TASK ITEM:
Please retype the records below exactly, leaving out any pictures.

PROVIDED DATA:
*** Block opens ***
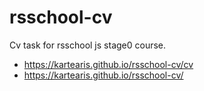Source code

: # rsschool-cv
Cv task for rsschool js stage0 course.
- https://kartearis.github.io/rsschool-cv/cv
- https://kartearis.github.io/rsschool-cv/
*** Block closes ***
ANSWER BOX:
Source code

: # rsschool-cv
Cv task for rsschool js stage0 course.
- https://kartearis.github.io/rsschool-cv/cv
- https://kartearis.github.io/rsschool-cv/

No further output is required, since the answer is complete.